This exhibition celebrates the centennial of Ellsworth Kelly, acclaimed painter, sculptor and masterful printmaker. Kelly began collaborating with the Los Angeles based print publisher Gemini G.E.L. in 1970, and in 44 years he created over 300 prints and editioned sculptures with Gemini. Through his work, Kelly taught his audience how to look, how to really look, to see things in daily existence that are often overlooked or unobserved — the shapes and colors of natural and manmade things that are a part of everyday life.
Ellsworth Kelly at Gemini: An Exploration of Color examines the finesse and subtlety with which Kelly used his Gemini collaborations to explore single-color variations.
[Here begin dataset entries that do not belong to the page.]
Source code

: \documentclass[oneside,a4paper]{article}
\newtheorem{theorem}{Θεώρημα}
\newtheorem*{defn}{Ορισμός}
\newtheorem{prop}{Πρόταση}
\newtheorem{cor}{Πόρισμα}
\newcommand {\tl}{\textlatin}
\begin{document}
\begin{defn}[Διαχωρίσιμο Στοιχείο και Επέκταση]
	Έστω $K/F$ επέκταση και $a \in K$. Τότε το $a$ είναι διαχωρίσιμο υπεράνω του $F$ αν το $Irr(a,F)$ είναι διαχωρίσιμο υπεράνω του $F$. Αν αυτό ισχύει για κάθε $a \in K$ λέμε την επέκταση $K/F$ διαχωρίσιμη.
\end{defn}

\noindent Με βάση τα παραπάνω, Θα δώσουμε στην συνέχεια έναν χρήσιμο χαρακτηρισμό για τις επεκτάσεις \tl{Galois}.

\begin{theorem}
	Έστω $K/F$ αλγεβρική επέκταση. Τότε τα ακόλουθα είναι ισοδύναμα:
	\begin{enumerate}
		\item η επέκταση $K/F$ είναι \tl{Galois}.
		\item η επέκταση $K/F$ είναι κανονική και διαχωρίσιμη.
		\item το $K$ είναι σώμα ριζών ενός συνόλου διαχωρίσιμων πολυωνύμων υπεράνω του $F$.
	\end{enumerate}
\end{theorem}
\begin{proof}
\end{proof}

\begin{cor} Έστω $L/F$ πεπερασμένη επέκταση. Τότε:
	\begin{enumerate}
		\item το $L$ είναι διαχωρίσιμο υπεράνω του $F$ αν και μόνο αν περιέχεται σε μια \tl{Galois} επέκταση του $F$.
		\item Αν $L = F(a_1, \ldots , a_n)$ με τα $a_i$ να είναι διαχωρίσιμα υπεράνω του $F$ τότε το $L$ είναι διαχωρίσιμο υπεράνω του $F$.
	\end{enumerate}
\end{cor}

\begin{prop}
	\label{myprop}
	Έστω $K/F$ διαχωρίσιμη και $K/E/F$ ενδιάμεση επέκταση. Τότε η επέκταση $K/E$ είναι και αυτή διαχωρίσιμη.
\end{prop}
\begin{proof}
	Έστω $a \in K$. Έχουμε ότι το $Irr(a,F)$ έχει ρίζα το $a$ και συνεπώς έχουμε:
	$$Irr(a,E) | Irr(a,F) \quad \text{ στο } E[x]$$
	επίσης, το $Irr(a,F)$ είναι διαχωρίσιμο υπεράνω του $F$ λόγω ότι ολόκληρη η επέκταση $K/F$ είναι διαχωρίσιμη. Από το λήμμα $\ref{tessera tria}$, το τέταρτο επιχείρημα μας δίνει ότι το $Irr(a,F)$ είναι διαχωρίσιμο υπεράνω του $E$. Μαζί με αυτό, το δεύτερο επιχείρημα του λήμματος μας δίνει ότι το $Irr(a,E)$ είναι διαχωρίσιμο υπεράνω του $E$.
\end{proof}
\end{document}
The exhibition is inspired by the observation of Kelly in the Gemini artist studio by Gemini co-founder Sidney Felsen:
Ellsworth stood in the lithography studio, motionless, staring at a wall of 12 or 15 yellow “draw-downs,” which are pure ink samples, straight out of the can. This must have gone on for nearly 15 to 20 minutes. Finally, he walked away and I asked, “Ellsworth, what was that all about?” Ellsworth said without hesitation, “Well, there’s a thousand yellows and I want to be sure I’ve chosen the right one.”
If Kelly was obsessed with choosing the right yellow, that same process undoubtedly applied to his other color selections. This centennial exhibition considers where the emphasis in Kelly’s single-color printmaking endeavors is found — namely in red, yellow, blue and green. The works on view compare and contrast the variations in these colors in a variety of formal presentations.